*Work order:*
Look through the records below and give the number of lines holding the string "Problema", nothing more.

*The input:*
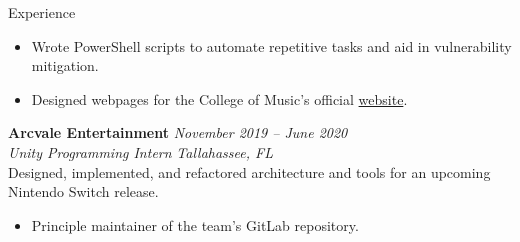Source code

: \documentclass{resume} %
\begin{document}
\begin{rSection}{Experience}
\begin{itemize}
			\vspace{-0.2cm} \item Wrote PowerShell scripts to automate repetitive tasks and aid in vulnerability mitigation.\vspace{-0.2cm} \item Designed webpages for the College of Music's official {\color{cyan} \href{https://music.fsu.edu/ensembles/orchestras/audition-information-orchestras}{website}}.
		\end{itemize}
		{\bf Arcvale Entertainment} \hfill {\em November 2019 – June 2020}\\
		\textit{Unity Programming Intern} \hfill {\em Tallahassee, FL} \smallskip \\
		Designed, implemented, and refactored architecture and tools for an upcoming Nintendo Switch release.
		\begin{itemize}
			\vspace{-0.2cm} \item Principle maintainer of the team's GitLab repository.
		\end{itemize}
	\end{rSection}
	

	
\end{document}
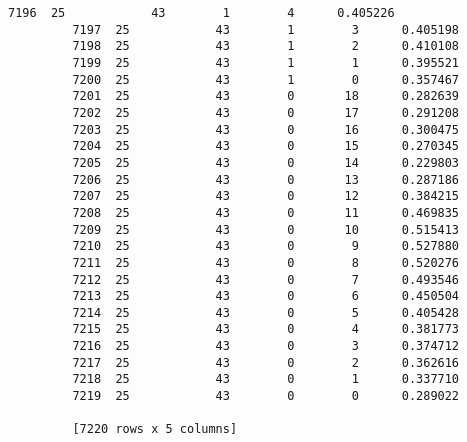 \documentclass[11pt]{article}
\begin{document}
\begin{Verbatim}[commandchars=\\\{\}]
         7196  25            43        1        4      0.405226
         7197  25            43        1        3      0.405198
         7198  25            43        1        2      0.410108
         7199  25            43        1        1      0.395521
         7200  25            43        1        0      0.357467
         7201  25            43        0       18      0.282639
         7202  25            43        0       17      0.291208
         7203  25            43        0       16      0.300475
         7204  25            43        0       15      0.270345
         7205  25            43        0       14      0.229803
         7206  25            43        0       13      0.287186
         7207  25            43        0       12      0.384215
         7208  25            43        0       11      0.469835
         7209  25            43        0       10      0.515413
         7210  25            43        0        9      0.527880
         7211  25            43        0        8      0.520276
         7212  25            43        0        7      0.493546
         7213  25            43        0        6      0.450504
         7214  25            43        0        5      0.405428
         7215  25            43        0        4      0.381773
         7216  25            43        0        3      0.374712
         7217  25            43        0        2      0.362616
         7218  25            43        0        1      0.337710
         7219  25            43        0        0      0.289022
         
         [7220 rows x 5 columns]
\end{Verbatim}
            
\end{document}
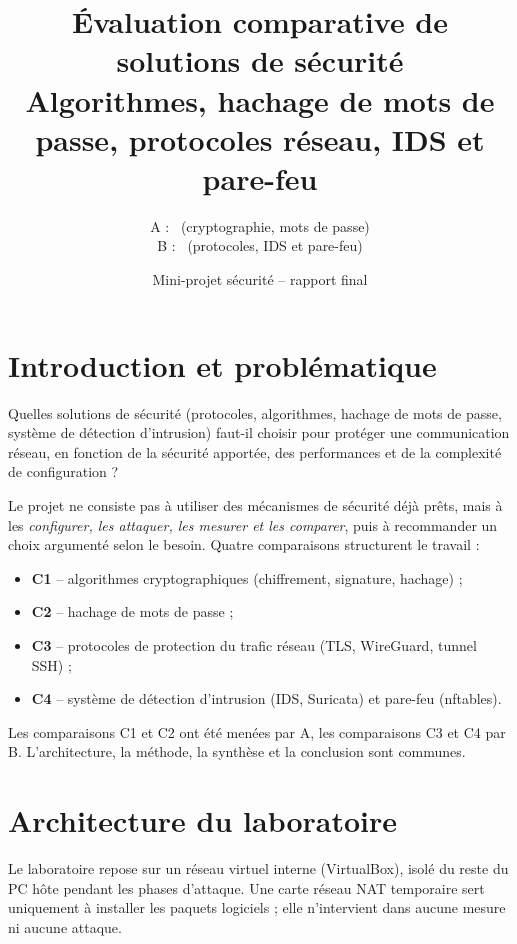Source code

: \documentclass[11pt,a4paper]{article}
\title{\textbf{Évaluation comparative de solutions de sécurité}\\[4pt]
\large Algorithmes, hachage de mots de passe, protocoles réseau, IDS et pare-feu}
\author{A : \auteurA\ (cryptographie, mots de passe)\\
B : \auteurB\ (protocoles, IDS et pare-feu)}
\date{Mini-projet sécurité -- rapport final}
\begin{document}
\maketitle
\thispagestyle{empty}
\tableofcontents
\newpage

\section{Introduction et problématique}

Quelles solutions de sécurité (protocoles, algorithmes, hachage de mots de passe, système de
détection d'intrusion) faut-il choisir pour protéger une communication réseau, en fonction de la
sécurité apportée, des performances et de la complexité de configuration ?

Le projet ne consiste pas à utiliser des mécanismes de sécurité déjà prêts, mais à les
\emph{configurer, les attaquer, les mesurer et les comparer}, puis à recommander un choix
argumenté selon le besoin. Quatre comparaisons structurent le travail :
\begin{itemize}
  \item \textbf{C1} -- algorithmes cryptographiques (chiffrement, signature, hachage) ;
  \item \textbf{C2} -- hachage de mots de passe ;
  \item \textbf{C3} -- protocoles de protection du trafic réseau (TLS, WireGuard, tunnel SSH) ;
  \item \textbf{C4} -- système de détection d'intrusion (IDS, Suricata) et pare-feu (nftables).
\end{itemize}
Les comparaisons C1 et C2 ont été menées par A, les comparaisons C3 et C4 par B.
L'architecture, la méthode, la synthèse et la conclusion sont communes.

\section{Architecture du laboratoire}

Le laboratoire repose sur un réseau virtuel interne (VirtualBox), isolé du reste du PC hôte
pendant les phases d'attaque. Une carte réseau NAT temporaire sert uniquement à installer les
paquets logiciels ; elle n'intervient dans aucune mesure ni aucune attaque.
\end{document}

...

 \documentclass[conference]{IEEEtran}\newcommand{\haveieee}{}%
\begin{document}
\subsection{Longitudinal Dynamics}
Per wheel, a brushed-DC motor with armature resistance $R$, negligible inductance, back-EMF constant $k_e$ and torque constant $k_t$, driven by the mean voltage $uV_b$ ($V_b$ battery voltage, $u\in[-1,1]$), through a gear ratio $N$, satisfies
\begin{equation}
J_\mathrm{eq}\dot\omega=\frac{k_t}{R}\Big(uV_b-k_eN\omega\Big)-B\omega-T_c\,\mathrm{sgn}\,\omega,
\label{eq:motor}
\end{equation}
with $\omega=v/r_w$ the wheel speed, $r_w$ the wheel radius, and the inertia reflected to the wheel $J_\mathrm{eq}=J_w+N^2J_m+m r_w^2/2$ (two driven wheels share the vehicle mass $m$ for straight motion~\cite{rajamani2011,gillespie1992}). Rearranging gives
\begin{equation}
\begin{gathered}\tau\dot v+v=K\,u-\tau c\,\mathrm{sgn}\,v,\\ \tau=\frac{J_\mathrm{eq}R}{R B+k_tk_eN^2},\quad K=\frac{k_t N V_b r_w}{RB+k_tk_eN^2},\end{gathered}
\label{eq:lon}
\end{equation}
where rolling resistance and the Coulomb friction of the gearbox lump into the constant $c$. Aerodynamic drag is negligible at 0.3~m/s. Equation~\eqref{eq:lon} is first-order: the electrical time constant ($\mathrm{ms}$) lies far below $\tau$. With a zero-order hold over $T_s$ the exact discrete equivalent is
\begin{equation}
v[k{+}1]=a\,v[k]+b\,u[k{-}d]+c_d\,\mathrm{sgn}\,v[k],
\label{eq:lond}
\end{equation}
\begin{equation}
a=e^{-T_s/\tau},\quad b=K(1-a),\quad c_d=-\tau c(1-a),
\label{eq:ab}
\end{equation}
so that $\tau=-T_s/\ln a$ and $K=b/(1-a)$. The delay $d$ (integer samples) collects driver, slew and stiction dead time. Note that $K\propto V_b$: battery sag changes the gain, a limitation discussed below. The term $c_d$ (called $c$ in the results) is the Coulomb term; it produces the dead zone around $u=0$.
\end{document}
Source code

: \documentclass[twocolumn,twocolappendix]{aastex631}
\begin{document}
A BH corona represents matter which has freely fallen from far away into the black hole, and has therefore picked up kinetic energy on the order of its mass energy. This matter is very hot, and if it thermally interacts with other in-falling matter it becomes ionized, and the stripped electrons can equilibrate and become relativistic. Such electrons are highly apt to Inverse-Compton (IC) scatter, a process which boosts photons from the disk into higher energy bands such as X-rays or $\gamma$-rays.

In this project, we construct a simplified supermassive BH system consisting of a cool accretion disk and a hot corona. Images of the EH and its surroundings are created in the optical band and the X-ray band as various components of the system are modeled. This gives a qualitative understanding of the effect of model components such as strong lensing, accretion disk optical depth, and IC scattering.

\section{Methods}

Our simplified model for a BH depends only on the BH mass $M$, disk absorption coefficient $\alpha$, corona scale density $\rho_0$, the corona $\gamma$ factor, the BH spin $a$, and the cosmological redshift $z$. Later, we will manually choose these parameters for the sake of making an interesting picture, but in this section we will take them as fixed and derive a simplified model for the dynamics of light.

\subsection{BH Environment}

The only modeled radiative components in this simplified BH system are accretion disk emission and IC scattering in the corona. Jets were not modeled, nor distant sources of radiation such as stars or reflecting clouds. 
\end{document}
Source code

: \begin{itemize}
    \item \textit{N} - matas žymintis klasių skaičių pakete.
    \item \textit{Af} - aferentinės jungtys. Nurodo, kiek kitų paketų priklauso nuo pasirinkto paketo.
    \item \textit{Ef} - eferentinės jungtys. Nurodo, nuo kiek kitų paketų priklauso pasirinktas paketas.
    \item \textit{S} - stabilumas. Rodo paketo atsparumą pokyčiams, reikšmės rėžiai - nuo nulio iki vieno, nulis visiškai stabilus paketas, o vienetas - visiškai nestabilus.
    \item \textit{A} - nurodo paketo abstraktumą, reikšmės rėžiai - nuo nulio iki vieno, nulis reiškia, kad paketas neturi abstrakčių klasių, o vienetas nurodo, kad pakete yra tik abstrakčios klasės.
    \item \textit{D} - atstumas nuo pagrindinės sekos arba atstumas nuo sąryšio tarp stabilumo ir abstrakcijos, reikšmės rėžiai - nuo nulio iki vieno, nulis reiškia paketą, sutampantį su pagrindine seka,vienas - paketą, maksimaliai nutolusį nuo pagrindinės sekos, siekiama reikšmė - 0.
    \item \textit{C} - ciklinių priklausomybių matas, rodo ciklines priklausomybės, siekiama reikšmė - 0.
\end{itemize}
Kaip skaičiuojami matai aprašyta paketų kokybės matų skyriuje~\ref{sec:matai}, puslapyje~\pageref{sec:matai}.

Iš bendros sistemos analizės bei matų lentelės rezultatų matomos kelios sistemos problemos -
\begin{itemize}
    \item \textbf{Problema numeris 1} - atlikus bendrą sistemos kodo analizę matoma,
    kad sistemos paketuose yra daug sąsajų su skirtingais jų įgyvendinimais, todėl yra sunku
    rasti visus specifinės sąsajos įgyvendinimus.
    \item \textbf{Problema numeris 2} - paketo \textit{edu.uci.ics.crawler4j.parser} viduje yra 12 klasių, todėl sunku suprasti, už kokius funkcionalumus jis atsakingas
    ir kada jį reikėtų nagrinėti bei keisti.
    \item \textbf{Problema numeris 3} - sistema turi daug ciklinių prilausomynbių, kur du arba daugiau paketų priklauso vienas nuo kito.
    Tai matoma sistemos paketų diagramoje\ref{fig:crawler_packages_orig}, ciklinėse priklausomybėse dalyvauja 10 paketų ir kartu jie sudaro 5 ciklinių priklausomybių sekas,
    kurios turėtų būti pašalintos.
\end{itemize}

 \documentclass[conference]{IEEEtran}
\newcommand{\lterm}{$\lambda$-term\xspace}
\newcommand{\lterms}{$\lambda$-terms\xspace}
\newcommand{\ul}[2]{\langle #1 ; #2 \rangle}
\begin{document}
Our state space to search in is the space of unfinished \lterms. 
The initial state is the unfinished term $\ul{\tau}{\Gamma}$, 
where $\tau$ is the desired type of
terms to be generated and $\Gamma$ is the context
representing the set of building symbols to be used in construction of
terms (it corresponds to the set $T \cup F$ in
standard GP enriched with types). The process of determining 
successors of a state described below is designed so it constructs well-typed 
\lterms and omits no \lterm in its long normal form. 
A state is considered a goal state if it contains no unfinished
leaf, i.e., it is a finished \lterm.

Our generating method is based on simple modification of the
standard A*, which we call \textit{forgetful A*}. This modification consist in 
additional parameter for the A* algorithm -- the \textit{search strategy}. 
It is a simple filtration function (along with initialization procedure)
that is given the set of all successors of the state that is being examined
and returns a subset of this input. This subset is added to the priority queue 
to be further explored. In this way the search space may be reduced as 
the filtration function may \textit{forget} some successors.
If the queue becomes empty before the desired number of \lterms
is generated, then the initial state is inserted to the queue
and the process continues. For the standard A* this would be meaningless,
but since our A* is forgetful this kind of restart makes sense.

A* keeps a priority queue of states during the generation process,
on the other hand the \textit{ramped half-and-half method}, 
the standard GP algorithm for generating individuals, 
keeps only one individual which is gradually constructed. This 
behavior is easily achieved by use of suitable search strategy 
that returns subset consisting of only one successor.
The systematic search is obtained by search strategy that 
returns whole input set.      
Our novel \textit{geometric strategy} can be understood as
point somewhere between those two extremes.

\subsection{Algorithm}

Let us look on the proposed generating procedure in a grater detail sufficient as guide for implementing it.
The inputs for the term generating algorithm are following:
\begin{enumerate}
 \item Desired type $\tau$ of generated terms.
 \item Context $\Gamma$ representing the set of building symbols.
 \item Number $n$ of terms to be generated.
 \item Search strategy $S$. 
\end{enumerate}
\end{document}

*Written solution:*
3